Problem to work on:
Work through the data below and copy out every line where "cars" is found.

Plain-text document sources
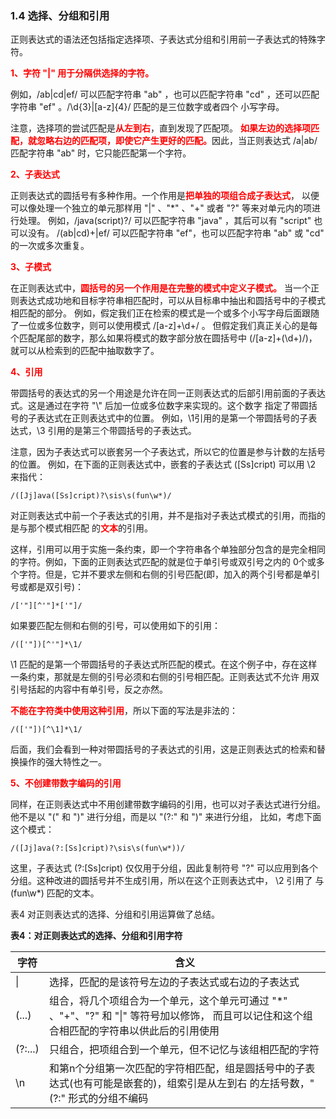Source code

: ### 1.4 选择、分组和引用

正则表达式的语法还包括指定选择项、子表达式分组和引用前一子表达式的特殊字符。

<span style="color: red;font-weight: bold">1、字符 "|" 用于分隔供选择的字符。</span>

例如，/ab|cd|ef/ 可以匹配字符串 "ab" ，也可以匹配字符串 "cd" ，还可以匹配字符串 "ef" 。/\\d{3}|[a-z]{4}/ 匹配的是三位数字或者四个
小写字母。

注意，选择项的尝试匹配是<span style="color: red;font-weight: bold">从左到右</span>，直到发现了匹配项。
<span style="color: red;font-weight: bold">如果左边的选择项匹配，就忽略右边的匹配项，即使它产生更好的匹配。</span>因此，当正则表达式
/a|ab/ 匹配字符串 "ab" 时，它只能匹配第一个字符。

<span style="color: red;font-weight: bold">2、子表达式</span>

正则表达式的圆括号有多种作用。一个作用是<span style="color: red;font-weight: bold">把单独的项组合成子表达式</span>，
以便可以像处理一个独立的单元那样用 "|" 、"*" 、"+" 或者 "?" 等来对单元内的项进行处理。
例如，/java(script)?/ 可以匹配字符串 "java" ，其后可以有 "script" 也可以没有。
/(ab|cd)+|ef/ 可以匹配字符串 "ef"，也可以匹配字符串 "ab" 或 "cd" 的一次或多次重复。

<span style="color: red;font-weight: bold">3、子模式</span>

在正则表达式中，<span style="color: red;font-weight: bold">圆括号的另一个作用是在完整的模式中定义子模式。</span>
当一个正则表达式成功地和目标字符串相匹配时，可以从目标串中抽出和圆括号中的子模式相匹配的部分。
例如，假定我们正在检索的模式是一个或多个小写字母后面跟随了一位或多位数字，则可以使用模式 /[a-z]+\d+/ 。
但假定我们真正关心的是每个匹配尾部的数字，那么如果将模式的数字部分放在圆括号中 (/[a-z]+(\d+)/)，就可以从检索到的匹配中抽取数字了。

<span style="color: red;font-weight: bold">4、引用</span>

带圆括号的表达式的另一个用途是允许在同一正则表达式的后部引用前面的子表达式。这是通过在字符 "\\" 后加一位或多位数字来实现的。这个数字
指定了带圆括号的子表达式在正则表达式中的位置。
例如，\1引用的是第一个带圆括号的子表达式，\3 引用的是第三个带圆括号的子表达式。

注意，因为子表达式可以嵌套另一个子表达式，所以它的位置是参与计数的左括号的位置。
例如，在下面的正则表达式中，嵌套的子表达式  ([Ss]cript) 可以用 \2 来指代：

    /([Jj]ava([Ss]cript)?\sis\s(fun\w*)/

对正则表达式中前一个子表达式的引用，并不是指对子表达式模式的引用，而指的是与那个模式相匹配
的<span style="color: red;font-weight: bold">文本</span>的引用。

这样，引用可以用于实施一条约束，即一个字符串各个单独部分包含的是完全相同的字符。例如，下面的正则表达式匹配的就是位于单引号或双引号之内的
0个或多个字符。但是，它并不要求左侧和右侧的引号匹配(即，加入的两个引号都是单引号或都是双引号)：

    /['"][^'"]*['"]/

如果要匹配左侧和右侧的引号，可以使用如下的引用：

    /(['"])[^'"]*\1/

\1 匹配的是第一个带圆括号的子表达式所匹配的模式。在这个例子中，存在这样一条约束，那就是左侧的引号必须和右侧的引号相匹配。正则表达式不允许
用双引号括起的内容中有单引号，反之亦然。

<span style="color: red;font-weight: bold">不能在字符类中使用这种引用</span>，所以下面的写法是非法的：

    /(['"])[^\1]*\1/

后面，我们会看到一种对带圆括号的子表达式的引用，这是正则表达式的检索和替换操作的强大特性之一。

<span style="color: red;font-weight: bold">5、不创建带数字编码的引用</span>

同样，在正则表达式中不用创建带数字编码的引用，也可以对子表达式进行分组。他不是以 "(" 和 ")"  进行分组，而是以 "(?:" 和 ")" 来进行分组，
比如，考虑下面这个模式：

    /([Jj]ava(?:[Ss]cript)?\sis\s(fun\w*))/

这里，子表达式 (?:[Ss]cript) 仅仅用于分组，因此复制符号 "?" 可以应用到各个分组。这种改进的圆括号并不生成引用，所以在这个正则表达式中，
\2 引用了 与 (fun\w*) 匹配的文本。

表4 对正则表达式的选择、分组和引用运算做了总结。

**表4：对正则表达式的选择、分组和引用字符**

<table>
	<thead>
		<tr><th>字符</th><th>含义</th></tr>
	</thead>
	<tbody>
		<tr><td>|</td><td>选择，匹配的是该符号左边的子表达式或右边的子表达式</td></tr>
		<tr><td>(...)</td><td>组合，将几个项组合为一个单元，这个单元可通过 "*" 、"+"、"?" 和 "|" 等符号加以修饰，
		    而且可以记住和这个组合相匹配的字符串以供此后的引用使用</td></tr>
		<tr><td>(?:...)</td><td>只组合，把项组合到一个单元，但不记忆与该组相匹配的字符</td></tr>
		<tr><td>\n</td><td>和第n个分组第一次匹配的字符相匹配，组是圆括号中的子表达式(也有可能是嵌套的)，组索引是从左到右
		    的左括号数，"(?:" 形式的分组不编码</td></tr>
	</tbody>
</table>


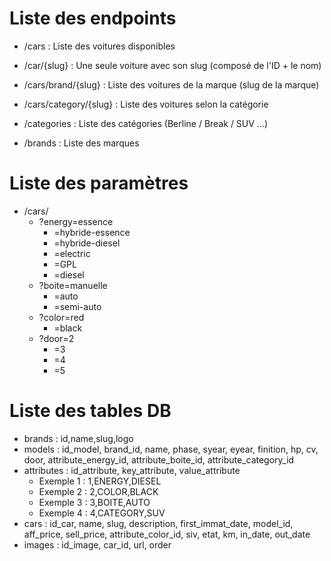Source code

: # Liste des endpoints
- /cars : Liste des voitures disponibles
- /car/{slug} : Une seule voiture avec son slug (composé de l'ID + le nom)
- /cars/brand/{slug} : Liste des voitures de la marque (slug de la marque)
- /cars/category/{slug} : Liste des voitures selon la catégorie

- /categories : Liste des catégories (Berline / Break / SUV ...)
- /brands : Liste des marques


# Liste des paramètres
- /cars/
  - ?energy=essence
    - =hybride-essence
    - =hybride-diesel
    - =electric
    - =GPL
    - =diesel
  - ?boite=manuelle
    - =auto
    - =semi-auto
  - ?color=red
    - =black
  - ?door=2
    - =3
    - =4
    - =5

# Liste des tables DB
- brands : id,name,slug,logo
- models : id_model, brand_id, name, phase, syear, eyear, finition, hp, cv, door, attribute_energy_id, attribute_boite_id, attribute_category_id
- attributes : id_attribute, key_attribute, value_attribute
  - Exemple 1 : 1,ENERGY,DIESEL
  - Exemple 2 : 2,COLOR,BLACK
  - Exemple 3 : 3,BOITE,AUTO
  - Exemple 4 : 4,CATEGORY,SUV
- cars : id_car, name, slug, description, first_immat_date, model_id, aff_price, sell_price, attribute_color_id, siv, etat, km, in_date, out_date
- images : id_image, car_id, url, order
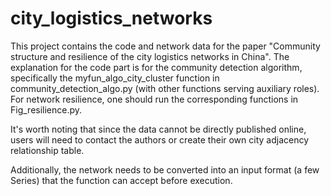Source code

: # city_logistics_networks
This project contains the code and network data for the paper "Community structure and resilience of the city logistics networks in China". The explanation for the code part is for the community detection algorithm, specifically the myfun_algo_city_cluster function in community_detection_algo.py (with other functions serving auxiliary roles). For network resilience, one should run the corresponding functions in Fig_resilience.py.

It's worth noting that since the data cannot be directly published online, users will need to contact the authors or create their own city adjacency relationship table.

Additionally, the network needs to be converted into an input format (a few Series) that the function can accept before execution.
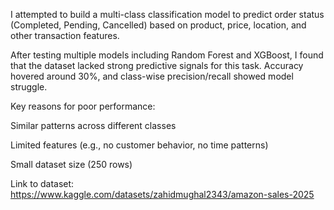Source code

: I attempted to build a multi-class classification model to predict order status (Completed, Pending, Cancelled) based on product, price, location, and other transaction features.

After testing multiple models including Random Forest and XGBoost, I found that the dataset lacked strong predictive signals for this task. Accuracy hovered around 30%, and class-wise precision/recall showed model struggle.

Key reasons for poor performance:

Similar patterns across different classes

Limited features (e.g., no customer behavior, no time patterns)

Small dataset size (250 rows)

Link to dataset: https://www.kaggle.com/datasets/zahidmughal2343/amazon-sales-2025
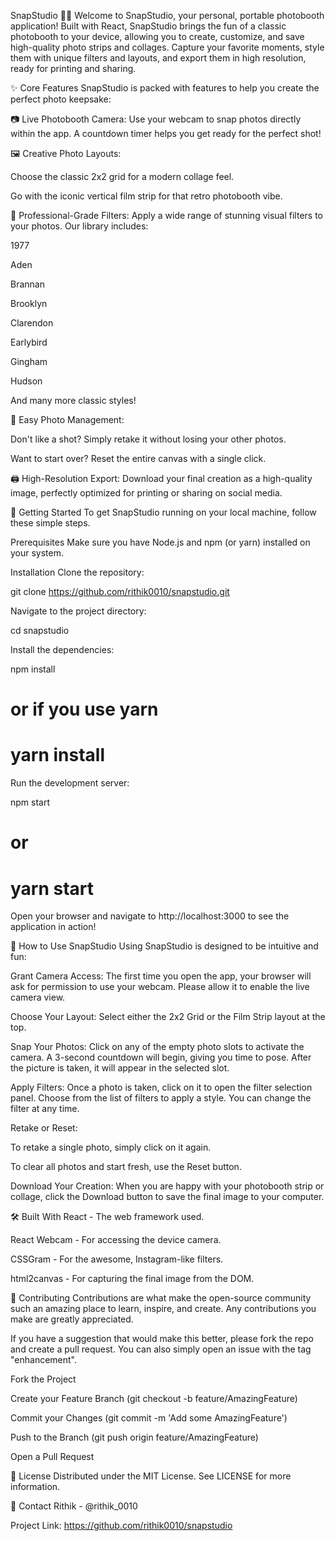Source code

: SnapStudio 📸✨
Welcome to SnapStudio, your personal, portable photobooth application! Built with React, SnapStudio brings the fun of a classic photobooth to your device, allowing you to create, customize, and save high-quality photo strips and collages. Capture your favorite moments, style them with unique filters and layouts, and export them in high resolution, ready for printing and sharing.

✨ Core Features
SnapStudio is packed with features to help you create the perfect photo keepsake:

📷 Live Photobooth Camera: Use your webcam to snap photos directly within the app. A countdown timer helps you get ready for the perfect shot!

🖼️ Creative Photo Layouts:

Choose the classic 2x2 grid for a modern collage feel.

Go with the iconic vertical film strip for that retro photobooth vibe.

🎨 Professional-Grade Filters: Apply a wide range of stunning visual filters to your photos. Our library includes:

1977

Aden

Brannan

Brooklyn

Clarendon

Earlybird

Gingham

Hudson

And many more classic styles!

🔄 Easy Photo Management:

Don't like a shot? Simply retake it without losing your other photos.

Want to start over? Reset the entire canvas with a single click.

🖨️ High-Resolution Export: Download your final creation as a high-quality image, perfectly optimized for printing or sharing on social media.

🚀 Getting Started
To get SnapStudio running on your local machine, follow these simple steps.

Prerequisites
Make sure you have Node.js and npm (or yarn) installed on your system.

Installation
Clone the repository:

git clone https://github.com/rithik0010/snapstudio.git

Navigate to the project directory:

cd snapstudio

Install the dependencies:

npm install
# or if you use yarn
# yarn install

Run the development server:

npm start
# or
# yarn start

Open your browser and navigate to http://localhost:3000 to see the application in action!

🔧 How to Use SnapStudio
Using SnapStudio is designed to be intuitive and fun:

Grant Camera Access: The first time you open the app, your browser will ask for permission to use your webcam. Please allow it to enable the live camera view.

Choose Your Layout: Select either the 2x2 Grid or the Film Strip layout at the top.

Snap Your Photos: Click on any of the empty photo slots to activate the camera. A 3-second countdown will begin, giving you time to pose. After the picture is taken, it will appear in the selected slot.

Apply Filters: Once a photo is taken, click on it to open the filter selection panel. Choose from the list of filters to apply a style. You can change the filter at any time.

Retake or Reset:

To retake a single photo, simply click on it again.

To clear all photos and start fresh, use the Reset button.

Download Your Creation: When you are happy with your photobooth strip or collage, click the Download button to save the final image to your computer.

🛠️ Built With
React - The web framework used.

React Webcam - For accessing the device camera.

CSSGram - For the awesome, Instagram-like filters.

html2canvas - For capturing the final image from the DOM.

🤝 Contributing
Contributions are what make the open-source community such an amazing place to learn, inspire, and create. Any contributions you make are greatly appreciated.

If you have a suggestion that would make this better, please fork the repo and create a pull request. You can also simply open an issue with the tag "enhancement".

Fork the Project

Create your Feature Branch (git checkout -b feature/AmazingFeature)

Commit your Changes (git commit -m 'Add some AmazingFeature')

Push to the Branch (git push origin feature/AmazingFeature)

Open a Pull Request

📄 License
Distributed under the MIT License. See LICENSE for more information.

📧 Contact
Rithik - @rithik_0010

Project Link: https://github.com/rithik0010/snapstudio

...

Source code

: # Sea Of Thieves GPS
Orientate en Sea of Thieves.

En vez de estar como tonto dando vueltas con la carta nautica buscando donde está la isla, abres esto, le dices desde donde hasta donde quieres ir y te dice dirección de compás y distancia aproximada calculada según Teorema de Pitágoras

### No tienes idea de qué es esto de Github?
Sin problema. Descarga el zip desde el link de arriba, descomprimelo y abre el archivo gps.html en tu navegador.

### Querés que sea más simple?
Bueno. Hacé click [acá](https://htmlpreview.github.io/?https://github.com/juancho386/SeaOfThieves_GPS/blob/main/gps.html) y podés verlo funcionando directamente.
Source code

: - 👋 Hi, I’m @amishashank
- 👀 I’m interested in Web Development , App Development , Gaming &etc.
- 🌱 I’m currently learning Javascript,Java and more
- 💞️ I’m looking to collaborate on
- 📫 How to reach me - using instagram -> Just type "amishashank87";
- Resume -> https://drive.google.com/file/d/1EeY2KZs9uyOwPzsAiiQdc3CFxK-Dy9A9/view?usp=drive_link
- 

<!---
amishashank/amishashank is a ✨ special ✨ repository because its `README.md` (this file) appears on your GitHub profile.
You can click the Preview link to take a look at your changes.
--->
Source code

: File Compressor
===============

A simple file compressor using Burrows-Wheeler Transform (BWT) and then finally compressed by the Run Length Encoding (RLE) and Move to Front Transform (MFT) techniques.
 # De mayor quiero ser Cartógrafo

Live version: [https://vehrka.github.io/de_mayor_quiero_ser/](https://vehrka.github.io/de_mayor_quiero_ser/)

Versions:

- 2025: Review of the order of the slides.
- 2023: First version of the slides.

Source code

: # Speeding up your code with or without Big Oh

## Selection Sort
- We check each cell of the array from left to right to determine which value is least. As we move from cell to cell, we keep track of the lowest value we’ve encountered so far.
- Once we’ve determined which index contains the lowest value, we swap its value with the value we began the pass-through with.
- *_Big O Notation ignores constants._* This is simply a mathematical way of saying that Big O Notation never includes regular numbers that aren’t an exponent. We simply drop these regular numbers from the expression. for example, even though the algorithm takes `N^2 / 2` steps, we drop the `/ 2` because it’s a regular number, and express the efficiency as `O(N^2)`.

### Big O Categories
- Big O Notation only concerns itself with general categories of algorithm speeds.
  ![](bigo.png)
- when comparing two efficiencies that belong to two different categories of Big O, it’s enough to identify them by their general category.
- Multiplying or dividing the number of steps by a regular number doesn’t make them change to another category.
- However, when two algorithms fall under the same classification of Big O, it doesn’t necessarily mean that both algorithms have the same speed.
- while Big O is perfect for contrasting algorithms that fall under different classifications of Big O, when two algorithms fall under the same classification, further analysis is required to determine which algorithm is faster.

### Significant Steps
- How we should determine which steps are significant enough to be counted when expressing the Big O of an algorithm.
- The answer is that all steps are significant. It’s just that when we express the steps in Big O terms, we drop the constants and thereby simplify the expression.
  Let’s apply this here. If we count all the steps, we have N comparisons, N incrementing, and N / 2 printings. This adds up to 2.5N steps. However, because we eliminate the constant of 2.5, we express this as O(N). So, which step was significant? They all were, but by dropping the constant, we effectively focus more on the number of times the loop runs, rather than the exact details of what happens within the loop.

==

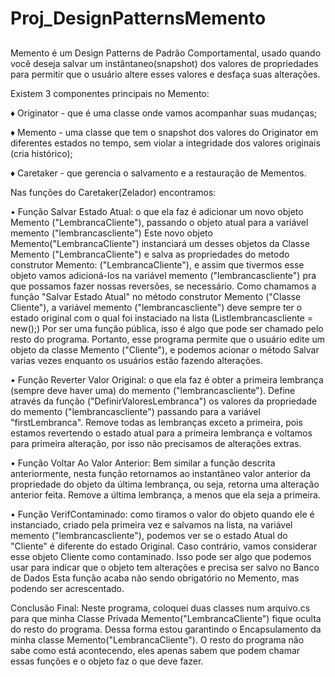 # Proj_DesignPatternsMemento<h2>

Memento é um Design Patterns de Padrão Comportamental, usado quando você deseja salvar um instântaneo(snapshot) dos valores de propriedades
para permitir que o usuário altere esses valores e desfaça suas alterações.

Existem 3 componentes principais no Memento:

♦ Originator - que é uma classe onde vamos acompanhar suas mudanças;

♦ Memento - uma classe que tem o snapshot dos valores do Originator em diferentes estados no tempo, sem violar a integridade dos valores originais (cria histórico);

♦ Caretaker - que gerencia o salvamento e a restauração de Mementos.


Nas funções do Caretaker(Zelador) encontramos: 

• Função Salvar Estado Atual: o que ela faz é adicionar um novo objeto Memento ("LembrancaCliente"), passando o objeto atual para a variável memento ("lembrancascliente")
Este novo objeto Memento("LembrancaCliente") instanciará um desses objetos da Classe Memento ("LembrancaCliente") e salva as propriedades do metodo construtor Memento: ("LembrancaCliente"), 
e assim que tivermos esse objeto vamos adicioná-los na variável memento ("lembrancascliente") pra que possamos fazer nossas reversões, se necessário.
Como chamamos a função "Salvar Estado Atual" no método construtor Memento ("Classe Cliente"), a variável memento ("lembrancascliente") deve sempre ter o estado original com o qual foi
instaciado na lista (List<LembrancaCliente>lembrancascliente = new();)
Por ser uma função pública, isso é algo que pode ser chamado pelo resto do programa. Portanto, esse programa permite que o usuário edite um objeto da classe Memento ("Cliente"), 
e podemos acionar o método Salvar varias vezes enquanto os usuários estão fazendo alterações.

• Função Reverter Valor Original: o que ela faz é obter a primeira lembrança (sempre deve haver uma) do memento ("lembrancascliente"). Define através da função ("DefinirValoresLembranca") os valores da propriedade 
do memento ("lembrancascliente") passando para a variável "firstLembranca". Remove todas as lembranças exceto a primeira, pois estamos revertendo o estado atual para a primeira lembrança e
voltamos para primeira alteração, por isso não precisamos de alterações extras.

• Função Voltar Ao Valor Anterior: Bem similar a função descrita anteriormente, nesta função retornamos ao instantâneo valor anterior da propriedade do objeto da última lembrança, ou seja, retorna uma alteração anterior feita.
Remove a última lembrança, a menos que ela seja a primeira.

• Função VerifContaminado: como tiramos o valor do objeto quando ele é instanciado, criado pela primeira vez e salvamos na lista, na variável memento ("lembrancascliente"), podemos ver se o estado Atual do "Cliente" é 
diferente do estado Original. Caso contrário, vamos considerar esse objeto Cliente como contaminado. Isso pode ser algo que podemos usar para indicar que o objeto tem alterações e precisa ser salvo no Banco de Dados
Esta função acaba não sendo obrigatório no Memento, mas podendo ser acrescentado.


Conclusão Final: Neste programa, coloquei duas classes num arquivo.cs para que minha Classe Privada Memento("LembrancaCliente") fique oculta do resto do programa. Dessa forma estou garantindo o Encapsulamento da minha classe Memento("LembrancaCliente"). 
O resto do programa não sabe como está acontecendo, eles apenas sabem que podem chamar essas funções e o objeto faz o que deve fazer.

Your solution:
- /cars : Liste des voitures disponibles
- /cars/brand/{slug} : Liste des voitures de la marque (slug de la marque)
- /cars/category/{slug} : Liste des voitures selon la catégorie
- /cars/
- cars : id_car, name, slug, description, first_immat_date, model_id, aff_price, sell_price, attribute_color_id, siv, etat, km, in_date, out_date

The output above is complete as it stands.